Belgium, from Bloomberg...

Belgium’s credit rating was cut one step to AA by Standard & Poor’s, which said bank guarantees, lack of policy consensus and slowing growth will make it difficult to reduce the euro region’s fifth-highest debt load.

The rating was lowered from AA+, with a negative outlook, London-based S&P said yesterday in a statement. The action by S&P is the first downgrade for Belgium in almost 13 years and puts its credit ranking on a par with the S&P local-currency ratings of the Czech Republic, Kuwait and Chile.


Hungary....

The foreign- and local-currency bond ratings were cut one step to Ba1 from Baa3, the company said in a statement yesterday. Moody’s assigned a negative outlook. The country is rated the lowest investment grade at Standard & Poor’s and Fitch Ratings.

Hungary’s foreign-currency debt maturing next year will soar to 1.37 trillion forint ($5.8 billion), a 48 percent increase from this year. That will rise to 1.48 trillion forint in 2013 and peak at 1.65 trillion forint in 2014 as Hungary repays the 20 billion-euro ($26.5 billion) bailout. Hungary had $51.3 billion in foreign-exchange reserves at the end of September, according to Bloomberg data.


Italy, from the Telegraph...

Italy had to pay record rates in a €10bn bond sale, despite reports that the European Central Bank was buying Italian debt in the secondary market to try to support the auction.

The auction will be a blow to Mario Monti, the new Italian prime minister, who is battling to persuade markets that he can reduce the €1.9 trillion debt burden.

Italy sold six-month debt for a yield of 6.504pc - nearly double the 3.5pc yield demanded by investors at an auction at the end of October.

The auction will be a blow to Mario Monti, the new Italian prime minister, who is battling to persuade markets that he can reduce the €1.9 trillion debt burden of the eurozone's third largest economy.


Greece, from Reuters....

Greece's budget deficit will not fall below a key euro zone ceiling in 2014 as planned, if the debt-laden country fails to decide additional austerity measures in June, a set of updated forecasts revealed on Friday.

Assuming no more measures are taken, the budget gap will narrow to just 4.2 percent of gross domestic product in 2015 instead of the 1.1 percent assumed under a previous set of forecasts made in June, the finance ministry data showed.

6 comments:

Lord Essex said...

I give the euro another month.

Clifford D said...

can the euro survive another day like Friday? errr no.

dearieme said...

If the ruling class in Germany decides for cut and run, the Euro as we know it is dead.

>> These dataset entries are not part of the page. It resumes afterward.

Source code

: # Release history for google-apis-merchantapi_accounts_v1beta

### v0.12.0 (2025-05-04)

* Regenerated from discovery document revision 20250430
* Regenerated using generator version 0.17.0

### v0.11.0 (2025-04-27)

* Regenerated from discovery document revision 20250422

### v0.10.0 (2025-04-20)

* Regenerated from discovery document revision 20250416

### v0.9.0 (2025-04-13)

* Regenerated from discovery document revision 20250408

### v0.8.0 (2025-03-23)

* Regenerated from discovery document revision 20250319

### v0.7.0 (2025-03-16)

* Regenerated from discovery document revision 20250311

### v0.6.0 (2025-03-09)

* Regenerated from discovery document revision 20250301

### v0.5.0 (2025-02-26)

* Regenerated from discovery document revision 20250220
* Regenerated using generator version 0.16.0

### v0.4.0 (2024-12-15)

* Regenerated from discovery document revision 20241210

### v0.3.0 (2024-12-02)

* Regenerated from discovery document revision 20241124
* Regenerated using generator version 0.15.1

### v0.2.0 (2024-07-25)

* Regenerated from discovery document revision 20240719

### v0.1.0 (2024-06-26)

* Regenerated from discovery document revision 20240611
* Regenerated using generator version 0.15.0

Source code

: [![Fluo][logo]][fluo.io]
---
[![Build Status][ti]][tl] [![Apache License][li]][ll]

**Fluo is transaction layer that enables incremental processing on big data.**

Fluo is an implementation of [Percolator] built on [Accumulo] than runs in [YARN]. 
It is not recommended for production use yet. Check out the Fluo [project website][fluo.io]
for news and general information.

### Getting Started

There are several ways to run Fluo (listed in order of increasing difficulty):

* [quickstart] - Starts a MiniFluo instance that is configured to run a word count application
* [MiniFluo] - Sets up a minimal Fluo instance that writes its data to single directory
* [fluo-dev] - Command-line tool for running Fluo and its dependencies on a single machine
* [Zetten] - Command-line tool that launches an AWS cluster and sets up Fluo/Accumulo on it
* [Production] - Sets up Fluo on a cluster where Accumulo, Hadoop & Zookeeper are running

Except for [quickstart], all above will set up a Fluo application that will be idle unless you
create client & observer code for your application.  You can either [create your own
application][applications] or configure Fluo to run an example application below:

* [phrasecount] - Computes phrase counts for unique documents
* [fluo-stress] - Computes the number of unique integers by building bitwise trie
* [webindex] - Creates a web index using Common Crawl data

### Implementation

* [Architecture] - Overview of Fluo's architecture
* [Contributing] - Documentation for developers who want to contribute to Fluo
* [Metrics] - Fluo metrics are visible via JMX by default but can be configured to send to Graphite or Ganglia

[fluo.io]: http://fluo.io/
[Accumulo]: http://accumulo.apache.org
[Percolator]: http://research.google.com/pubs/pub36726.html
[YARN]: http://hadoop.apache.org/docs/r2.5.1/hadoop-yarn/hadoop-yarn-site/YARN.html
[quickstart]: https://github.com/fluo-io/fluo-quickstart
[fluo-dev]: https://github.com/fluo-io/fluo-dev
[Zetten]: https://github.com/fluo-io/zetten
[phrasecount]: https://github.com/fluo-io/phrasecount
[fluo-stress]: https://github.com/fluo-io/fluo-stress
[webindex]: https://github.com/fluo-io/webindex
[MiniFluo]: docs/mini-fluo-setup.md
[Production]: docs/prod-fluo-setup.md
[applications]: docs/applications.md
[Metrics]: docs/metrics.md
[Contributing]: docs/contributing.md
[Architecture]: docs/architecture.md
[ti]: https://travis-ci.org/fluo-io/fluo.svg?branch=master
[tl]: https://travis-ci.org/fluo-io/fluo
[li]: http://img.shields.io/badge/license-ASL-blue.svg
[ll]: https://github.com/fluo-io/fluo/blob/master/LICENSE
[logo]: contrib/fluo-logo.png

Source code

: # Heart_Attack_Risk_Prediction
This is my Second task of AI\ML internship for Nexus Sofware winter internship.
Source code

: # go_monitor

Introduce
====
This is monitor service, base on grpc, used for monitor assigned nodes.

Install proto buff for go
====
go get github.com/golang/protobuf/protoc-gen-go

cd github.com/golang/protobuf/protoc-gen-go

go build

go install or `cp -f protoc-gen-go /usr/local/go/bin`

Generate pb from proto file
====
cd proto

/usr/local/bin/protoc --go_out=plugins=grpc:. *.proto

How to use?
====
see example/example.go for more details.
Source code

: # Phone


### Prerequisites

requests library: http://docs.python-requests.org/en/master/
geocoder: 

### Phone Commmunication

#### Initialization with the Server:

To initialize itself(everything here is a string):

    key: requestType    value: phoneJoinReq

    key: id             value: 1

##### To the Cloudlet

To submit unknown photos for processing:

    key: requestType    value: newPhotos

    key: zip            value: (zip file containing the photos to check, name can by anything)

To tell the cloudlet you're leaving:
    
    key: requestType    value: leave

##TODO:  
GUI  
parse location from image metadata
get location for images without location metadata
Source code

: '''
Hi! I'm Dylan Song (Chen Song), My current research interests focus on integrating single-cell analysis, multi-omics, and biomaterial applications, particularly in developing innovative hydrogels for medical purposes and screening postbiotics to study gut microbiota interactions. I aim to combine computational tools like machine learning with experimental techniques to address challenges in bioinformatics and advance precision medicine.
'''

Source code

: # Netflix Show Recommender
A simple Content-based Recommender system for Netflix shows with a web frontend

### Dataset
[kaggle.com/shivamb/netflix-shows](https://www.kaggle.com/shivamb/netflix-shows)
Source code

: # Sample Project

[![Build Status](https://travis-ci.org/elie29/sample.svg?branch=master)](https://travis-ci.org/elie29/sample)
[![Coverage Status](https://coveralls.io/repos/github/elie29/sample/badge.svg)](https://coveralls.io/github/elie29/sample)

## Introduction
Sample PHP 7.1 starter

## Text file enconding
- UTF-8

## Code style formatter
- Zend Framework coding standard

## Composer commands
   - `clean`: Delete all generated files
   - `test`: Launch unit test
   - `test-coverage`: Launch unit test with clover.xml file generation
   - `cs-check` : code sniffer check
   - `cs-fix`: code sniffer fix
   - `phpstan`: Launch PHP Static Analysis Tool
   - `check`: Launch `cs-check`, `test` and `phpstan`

But something called the Euro might linger on among some of the abandoned states. Would the EU survive? Maybe. Or at least something called the EU might.

davidb said...

Maybe I should just pay for the appartment Im staying in Istanbul in April now. It's priced in Euros, but they might be DMarks by then.....

Vincent said...

David, Istanbul is Turkey they are not part of the eurozone.

davidb said...

Ah Vincent, many places price things in hard currency, and the apartments in Istanbul are indeed priced in Euros. As incidentally was a piece of machinery I bought from Serbia recently - and they are not even candidates for EU membership.